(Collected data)
------------------------------

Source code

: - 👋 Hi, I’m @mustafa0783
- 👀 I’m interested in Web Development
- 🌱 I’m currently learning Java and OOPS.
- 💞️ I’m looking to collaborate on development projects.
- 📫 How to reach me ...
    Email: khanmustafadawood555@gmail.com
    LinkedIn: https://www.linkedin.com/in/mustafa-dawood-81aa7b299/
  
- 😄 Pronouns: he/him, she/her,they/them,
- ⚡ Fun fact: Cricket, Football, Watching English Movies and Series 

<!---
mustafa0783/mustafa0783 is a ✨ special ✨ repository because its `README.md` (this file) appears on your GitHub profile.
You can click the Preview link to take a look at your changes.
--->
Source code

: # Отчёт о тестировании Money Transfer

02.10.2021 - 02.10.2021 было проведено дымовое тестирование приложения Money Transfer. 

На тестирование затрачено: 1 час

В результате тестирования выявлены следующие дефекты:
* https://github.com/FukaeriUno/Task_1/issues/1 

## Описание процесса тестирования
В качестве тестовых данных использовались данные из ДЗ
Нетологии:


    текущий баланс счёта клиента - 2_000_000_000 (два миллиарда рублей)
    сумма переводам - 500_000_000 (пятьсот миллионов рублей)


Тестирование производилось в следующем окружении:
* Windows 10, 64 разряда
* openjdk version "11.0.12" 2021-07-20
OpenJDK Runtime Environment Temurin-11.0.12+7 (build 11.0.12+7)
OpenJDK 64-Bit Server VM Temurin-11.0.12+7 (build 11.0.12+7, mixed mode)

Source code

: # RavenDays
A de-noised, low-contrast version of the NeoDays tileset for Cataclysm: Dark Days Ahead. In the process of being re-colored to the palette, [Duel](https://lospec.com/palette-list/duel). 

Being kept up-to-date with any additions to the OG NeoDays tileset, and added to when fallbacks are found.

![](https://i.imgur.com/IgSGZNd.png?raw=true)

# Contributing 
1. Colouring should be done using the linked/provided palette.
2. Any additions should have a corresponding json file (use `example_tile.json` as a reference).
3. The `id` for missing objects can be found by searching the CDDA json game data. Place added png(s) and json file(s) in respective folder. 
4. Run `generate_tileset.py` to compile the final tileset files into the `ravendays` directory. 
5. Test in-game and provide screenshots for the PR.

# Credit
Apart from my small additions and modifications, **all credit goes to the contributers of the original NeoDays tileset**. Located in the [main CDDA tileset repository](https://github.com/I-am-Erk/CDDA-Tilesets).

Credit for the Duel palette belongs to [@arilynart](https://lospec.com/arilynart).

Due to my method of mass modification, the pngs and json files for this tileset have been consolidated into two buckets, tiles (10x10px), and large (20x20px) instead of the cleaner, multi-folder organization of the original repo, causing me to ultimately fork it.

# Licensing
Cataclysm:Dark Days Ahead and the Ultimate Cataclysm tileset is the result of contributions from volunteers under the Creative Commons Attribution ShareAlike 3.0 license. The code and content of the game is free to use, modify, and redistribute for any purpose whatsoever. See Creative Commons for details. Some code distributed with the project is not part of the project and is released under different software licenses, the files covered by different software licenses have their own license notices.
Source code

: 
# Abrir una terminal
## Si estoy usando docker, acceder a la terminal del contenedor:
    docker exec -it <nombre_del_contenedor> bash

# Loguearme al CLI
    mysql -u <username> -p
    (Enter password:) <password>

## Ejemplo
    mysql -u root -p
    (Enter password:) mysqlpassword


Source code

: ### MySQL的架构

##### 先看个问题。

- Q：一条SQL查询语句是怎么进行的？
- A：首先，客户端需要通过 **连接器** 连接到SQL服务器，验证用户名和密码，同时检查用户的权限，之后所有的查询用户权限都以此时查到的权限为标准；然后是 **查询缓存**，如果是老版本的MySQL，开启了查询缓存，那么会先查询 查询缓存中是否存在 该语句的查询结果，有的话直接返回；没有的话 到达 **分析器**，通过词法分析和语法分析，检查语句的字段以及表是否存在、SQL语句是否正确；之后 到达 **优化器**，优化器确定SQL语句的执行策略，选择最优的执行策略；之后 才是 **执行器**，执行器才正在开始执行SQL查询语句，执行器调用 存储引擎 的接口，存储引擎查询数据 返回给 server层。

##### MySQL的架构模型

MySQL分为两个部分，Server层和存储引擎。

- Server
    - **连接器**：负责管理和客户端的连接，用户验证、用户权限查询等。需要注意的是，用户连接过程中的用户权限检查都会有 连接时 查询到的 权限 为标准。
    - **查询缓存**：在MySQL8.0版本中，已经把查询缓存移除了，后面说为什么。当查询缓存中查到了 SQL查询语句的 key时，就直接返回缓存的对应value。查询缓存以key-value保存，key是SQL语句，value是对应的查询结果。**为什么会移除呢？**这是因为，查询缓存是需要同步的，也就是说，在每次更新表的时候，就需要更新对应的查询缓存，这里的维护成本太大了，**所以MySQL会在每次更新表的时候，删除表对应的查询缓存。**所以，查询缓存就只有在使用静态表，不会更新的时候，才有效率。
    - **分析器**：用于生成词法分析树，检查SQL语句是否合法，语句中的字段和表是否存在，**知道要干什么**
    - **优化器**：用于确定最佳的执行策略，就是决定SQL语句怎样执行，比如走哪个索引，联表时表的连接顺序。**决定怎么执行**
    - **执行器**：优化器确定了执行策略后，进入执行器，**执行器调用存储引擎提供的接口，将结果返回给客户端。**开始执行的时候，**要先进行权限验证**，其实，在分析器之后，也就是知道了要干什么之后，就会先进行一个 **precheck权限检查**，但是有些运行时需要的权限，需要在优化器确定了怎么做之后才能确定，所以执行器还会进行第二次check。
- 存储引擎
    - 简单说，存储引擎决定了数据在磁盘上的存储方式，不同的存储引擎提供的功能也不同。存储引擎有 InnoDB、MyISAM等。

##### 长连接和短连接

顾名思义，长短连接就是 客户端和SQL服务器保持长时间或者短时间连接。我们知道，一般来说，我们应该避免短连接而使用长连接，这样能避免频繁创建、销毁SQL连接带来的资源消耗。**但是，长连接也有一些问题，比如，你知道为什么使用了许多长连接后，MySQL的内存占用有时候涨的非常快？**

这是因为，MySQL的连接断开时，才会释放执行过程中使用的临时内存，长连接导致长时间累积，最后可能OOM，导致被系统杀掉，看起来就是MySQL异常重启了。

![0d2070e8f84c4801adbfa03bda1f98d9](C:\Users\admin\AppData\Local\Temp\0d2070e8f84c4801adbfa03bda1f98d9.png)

------------------------------

Description of the task: Looking at the data above, write out exactly the lines that start at the one containing "You can click" and end at the one containing "10, 64 разряда"; include both and nothing beyond.

Response:
You can click the Preview link to take a look at your changes.
--->
Source code

: # Отчёт о тестировании Money Transfer

02.10.2021 - 02.10.2021 было проведено дымовое тестирование приложения Money Transfer. 

На тестирование затрачено: 1 час

В результате тестирования выявлены следующие дефекты:
* https://github.com/FukaeriUno/Task_1/issues/1 

## Описание процесса тестирования
В качестве тестовых данных использовались данные из ДЗ
Нетологии:


    текущий баланс счёта клиента - 2_000_000_000 (два миллиарда рублей)
    сумма переводам - 500_000_000 (пятьсот миллионов рублей)


Тестирование производилось в следующем окружении:
* Windows 10, 64 разряда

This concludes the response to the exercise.